> **The data**:
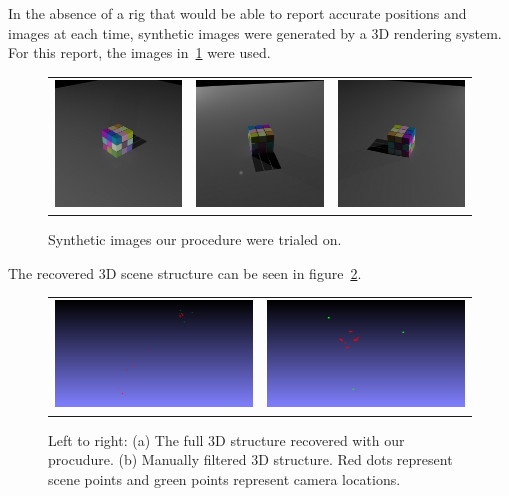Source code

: \documentclass[preprint,acmtog]{acmart}
\begin{document}
In the absence of a rig that would be able to report accurate positions and
images at each time, synthetic images were generated by a 3D rendering
system. For this report, the images in~\ref{fig:camgraph} were used.
%
\begin{figure}
  \label{fig:camgraph}
  \begin{tabular}{ccc}
    \includegraphics[width=0.3\linewidth]{cam-000} &
    \includegraphics[width=0.3\linewidth]{cam-001} &
    \includegraphics[width=0.3\linewidth]{cam-002}
  \end{tabular}
  \caption{Synthetic images our procedure were trialed on.}
\end{figure}
%
The recovered 3D scene structure can be seen in figure~\ref{fig:sfm}.
%
\begin{figure}
  \label{fig:sfm}
  \begin{tabular}{cc}
    \includegraphics[width=0.5\linewidth]{sfm_all} &
    \includegraphics[width=0.5\linewidth]{sfm_filtered}
  \end{tabular}
  \caption{Left to right: (a) The full 3D structure recovered with our
    procudure. (b) Manually filtered 3D structure. Red dots represent scene
    points and green points represent camera locations.}
\end{figure}
\end{document}
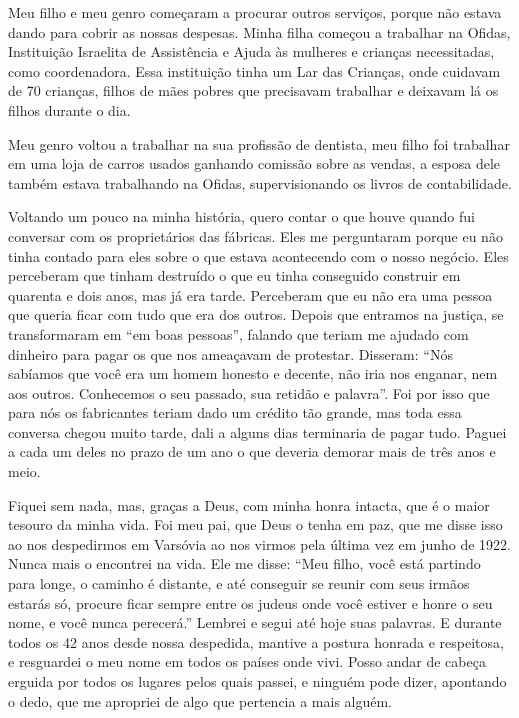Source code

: Meu filho e meu genro começaram a procurar outros serviços, porque não
estava dando para cobrir as nossas despesas. Minha filha começou a
trabalhar na Ofidas, Instituição Israelita de Assistência e Ajuda às
mulheres e crianças necessitadas, como coordenadora. Essa instituição
tinha um Lar das Crianças, onde cuidavam de 70 crianças, filhos de mães
pobres que precisavam trabalhar e deixavam lá os filhos durante o dia.

Meu genro voltou a trabalhar na sua profissão de dentista, meu filho foi
trabalhar em uma loja de carros usados ganhando comissão sobre as
vendas, a esposa dele também estava trabalhando na Ofidas,
supervisionando os livros de contabilidade.

Voltando um pouco na minha história, quero contar o que houve quando fui
conversar com os proprietários das fábricas. Eles me perguntaram porque
eu não tinha contado para eles sobre o que estava acontecendo com o
nosso negócio. Eles perceberam que tinham destruído o que eu tinha
conseguido construir em quarenta e dois anos, mas já era tarde.
Perceberam que eu não era uma pessoa que queria ficar com tudo que era
dos outros. Depois que entramos na justiça, se transformaram em ``em
boas pessoas'', falando que teriam me ajudado com dinheiro para pagar os
que nos ameaçavam de protestar. Disseram: ``Nós sabíamos que você era um
homem honesto e decente, não iria nos enganar, nem aos outros.
Conhecemos o seu passado, sua retidão e palavra''. Foi por isso que para
nós os fabricantes teriam dado um crédito tão grande, mas toda essa
conversa chegou muito tarde, dali a alguns dias terminaria de pagar
tudo. Paguei a cada um deles no prazo de um ano o que deveria demorar
mais de três anos e meio.

Fiquei sem nada, mas, graças a Deus, com minha honra intacta, que é
o maior tesouro da minha vida. Foi meu pai, que Deus o tenha em
paz, que me disse isso ao nos despedirmos em Varsóvia ao nos virmos pela última
vez em junho de 1922. Nunca mais o encontrei na vida. Ele me disse:
``Meu filho, você está partindo para longe, o caminho é distante, e até
conseguir se reunir com seus irmãos estarás só, procure ficar sempre
entre os judeus onde você estiver e honre o seu nome, e você nunca
perecerá.'' Lembrei e segui até hoje suas palavras. E durante todos os 42 anos desde nossa despedida, mantive a
postura honrada e respeitosa, e resguardei o meu nome em todos os países
onde vivi. Posso andar de cabeça erguida por todos os lugares pelos quais 
passei, e ninguém pode dizer, apontando o dedo, que me apropriei de
algo que pertencia a mais alguém.
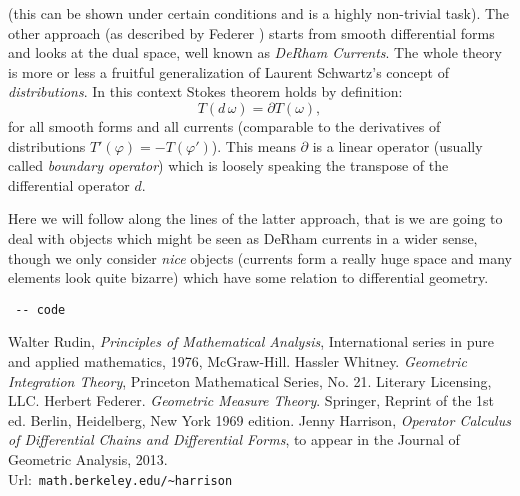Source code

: \documentclass[12pt,a4paper]{article}
\begin{document}
(this can be shown under certain conditions and is a highly non-trivial
task). The other approach (as described by Federer \cite{GMT}) starts
from smooth differential forms and looks at the dual space, well known
as {\em DeRham Currents}. The whole theory is more or less a fruitful
generalization of Laurent Schwartz's concept of {\em distributions}.
In this context Stokes theorem holds by definition:
\begin{displaymath}
      T(d\,\omega) = \partial T (\omega),
\end{displaymath}
for all smooth forms and all currents (comparable to the derivatives
of distributions $T'(\varphi)=-T(\varphi')$). This means $\partial$ is
a linear operator (usually called {\em boundary operator}) which is
loosely speaking the transpose of the differential operator $d$.

Here we will follow along the lines of the latter approach, that is we
are going to deal with objects which might be seen as DeRham currents
in a wider sense, though we only consider {\em nice} objects (currents
form a really huge space and many elements look quite bizarre) which
have some relation to differential geometry.



\begin{lstlisting}
 -- code
\end{lstlisting}

%
% 
\begin{thebibliography}{1}
%
 Walter Rudin,
  {\em Principles of Mathematical Analysis},
  International series in pure and applied mathematics,
  1976, McGraw-Hill.
 Hassler Whitney. {\em Geometric Integration Theory},
  Princeton Mathematical Series, No. 21. Literary Licensing, LLC.
 Herbert Federer. {\em Geometric Measure Theory}. Springer,        
  Reprint of the 1st ed. Berlin, Heidelberg, New York 1969 edition.
 Jenny Harrison, {\em Operator Calculus of Differential
  Chains and Differential Forms}, to appear in the Journal of Geometric
  Analysis, 2013. \\
  Url:\ {\small {\tt math.berkeley.edu/\textasciitilde harrison}}
\end{thebibliography}
%
\end{document}
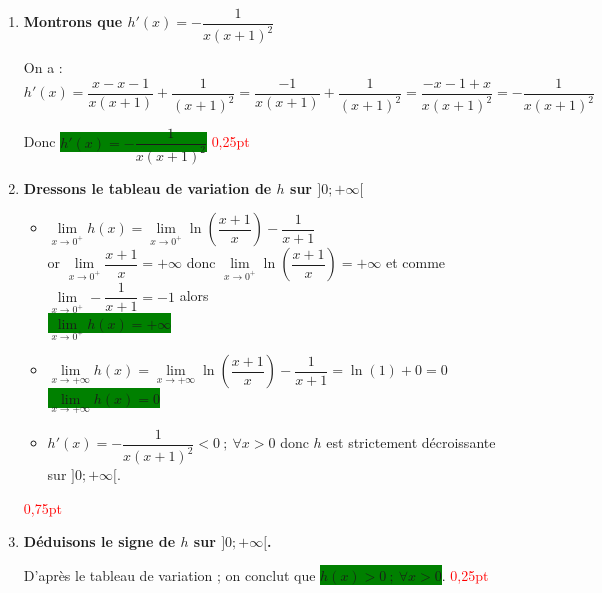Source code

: \documentclass[12pt,a4paper]{article}
\begin{document}
\begin{enumerate}
    \item \textbf{Montrons que $h'(x) = -\dfrac{1}{x(x+1)^2}$}
    
    On a : $h'(x) = \dfrac{x-x-1}{x(x+1)} + \dfrac{1}{(x+1)^2} = \dfrac{-1}{x(x+1)} + \dfrac{1}{(x+1)^2} = \dfrac{-x-1+x}{x(x+1)^2} = -\dfrac{1}{x(x+1)^2}$
    
    Donc \colorbox{green}{$h'(x) = -\dfrac{1}{x(x+1)^2}$} \hfill \textcolor{red}{0,25pt}

    \item \textbf{Dressons le tableau de variation de $h$ sur $]0 ; +\infty[$}
    \begin{itemize}
        \item $\lim\limits_{x \to 0^+} h(x) = \lim\limits_{x \to 0^+} \ln\left(\dfrac{x+1}{x}\right) - \dfrac{1}{x+1}$ \\
        or $\lim\limits_{x \to 0^+} \dfrac{x+1}{x} = +\infty$ donc $\lim\limits_{x \to 0^+} \ln\left(\dfrac{x+1}{x}\right) = +\infty$ et comme $\lim\limits_{x \to 0^+} -\dfrac{1}{x+1} = -1$ alors\\ \colorbox{green}{$\lim\limits_{x \to 0^+} h(x) = +\infty$}
        
        \item $\lim\limits_{x \to +\infty} h(x) = \lim\limits_{x \to +\infty} \ln\left(\dfrac{x+1}{x}\right) - \dfrac{1}{x+1} = \ln(1) + 0 = 0$\\
        \colorbox{green}{$\lim\limits_{x \to +\infty} h(x)=0$}
        \item $h'(x) = -\dfrac{1}{x(x+1)^2} < 0 \ ; \ \forall x > 0$ donc $h$ est strictement décroissante sur $]0 ; +\infty[$.
    \end{itemize}

    \hfill \textcolor{red}{0,75pt}

    \item \textbf{Déduisons le signe de $h$ sur $]0 ; +\infty[$.}
    
    D'après le tableau de variation ; on conclut que \colorbox{green}{$h(x) > 0 \ ; \ \forall x > 0$}. \hfill \textcolor{red}{0,25pt}
\end{enumerate}
\end{document}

> **What to produce**: Among the lines above, repeat exactly those from the line with "supervisionando os livros de contabilidade." to the line with "Perceberam que eu", counting both ends.

> **Solution to this exercise**:
supervisionando os livros de contabilidade.

Voltando um pouco na minha história, quero contar o que houve quando fui
conversar com os proprietários das fábricas. Eles me perguntaram porque
eu não tinha contado para eles sobre o que estava acontecendo com o
nosso negócio. Eles perceberam que tinham destruído o que eu tinha
conseguido construir em quarenta e dois anos, mas já era tarde.
Perceberam que eu não era uma pessoa que queria ficar com tudo que era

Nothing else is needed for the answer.